* [TRY IT] In the records that follow, find each line containing "continue" and copy it.

* [Items listed in a dataset]
Start of Block

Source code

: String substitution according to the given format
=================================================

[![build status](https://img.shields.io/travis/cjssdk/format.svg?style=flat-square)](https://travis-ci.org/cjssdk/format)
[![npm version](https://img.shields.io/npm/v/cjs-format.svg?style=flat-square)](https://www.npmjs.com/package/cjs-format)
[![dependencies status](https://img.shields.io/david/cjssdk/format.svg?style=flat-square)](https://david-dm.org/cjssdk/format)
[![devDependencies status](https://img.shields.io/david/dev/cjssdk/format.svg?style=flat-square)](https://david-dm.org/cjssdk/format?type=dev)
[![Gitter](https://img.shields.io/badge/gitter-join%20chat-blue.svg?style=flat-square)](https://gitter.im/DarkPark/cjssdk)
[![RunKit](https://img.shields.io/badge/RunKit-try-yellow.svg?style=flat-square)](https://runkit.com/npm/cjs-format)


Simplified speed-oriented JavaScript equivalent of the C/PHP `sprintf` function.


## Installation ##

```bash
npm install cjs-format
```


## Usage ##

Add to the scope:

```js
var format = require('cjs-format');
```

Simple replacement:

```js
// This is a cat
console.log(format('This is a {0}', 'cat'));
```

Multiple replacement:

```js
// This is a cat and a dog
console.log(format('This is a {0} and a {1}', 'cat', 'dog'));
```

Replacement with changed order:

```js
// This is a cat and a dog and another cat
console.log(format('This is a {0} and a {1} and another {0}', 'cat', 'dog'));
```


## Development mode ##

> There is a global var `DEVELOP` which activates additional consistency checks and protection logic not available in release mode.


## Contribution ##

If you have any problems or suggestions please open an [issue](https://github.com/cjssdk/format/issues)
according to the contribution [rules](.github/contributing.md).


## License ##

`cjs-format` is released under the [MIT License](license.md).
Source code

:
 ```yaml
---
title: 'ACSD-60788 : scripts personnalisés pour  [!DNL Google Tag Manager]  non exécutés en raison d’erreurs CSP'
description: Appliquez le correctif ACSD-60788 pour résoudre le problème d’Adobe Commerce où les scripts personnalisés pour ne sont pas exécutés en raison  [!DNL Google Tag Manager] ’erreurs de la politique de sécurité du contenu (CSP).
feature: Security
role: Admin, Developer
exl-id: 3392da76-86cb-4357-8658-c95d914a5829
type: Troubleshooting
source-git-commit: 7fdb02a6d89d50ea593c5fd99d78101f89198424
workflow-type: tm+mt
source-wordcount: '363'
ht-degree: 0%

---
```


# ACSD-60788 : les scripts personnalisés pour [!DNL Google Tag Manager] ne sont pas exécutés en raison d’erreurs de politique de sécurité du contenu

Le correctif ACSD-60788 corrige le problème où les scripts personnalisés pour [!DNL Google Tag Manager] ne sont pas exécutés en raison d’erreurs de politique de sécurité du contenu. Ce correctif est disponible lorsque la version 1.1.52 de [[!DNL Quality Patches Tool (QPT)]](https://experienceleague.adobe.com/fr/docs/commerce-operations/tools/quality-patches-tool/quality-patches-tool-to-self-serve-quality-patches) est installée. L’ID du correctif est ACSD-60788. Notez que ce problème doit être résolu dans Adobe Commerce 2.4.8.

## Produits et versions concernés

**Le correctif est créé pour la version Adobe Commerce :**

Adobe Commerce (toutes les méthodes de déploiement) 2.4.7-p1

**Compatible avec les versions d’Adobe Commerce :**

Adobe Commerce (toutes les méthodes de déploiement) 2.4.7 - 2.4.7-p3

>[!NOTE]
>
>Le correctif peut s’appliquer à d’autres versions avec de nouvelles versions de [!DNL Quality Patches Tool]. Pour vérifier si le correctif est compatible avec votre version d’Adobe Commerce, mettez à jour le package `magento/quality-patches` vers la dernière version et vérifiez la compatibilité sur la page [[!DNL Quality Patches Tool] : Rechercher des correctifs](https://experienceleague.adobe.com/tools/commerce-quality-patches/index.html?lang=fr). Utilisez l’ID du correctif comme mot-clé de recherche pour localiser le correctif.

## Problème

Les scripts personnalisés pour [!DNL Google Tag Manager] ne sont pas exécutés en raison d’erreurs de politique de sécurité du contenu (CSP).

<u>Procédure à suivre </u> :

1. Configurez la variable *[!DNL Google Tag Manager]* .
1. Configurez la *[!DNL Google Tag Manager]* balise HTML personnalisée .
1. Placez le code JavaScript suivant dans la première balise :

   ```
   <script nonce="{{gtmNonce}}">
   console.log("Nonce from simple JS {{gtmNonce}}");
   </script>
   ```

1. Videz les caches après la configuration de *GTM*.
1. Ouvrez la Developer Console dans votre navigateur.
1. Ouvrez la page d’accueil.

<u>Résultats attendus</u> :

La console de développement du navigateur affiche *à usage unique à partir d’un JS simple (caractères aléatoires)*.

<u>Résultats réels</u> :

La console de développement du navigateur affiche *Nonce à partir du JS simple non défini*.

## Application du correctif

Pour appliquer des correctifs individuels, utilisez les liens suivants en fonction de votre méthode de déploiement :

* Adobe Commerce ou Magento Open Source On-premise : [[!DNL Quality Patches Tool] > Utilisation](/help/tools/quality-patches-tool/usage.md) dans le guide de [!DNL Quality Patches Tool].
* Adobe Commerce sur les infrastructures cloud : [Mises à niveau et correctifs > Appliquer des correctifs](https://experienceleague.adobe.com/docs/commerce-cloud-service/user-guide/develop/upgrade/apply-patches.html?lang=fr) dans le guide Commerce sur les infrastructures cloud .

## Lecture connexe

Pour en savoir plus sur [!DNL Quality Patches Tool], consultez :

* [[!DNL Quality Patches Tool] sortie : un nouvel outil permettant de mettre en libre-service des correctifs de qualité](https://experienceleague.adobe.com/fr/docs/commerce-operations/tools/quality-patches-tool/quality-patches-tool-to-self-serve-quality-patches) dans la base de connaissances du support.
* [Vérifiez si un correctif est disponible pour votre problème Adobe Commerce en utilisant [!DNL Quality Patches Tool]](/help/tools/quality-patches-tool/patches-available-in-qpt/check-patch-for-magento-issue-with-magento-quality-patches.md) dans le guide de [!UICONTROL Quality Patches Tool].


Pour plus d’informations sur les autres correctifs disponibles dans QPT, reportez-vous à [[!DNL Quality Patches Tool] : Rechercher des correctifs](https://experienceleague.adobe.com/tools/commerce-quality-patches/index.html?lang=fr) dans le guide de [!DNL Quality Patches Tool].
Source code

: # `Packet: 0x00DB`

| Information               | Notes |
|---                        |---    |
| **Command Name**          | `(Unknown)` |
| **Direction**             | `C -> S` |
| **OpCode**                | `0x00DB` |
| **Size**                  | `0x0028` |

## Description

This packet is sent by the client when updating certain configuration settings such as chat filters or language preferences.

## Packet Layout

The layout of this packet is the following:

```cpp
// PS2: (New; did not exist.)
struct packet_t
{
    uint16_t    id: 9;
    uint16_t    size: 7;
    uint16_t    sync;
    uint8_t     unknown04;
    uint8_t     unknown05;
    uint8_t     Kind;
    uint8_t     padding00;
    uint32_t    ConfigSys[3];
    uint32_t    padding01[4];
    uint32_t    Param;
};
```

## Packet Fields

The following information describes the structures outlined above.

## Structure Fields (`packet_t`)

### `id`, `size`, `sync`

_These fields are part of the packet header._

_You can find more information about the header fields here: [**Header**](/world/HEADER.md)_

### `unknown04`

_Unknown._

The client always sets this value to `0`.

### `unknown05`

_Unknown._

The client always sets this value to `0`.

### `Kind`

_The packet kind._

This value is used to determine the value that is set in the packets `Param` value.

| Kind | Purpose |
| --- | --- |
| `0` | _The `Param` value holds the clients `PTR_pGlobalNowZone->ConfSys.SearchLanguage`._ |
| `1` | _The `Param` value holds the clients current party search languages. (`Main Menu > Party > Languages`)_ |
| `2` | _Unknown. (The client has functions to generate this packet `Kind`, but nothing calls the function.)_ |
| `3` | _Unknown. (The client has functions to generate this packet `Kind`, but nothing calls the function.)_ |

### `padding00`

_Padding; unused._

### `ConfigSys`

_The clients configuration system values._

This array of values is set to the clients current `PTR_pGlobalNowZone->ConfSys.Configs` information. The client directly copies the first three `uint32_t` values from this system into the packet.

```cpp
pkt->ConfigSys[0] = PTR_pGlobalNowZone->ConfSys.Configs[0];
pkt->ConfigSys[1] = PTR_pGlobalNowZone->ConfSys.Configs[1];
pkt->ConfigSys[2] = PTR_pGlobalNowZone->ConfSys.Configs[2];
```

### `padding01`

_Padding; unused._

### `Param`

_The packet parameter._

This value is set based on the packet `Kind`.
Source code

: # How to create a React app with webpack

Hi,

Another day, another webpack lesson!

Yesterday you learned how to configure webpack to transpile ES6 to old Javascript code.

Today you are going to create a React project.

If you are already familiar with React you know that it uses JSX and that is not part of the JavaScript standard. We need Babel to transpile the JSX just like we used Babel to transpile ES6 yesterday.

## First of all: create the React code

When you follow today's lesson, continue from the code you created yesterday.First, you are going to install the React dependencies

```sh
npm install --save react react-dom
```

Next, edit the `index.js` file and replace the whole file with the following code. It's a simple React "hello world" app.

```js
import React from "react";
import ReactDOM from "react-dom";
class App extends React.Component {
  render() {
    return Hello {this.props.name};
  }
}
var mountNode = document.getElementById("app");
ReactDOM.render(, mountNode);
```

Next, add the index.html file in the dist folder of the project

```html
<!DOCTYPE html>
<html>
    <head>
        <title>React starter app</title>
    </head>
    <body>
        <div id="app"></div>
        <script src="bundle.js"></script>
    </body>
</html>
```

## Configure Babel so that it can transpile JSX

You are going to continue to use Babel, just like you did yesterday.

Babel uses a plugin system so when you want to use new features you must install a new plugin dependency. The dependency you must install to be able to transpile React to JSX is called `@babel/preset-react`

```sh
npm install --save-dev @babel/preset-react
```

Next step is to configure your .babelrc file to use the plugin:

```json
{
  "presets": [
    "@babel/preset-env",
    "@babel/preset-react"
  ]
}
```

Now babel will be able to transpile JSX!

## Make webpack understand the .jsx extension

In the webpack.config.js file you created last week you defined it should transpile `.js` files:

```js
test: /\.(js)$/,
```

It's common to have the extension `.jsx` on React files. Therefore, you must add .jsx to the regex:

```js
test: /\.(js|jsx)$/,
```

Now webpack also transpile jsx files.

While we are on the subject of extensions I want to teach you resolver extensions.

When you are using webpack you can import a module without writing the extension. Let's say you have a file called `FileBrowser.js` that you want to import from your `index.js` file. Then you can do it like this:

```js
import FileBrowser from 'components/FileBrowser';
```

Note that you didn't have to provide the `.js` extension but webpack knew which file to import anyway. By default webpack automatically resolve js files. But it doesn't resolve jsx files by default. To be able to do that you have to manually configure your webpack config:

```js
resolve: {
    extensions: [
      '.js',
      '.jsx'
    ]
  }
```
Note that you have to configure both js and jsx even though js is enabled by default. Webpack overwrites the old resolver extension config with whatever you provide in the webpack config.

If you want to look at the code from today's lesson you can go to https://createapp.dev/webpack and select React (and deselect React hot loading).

End of Block

* [RESULT OF THE TASK]
When you follow today's lesson, continue from the code you created yesterday.First, you are going to install the React dependencies
You are going to continue to use Babel, just like you did yesterday.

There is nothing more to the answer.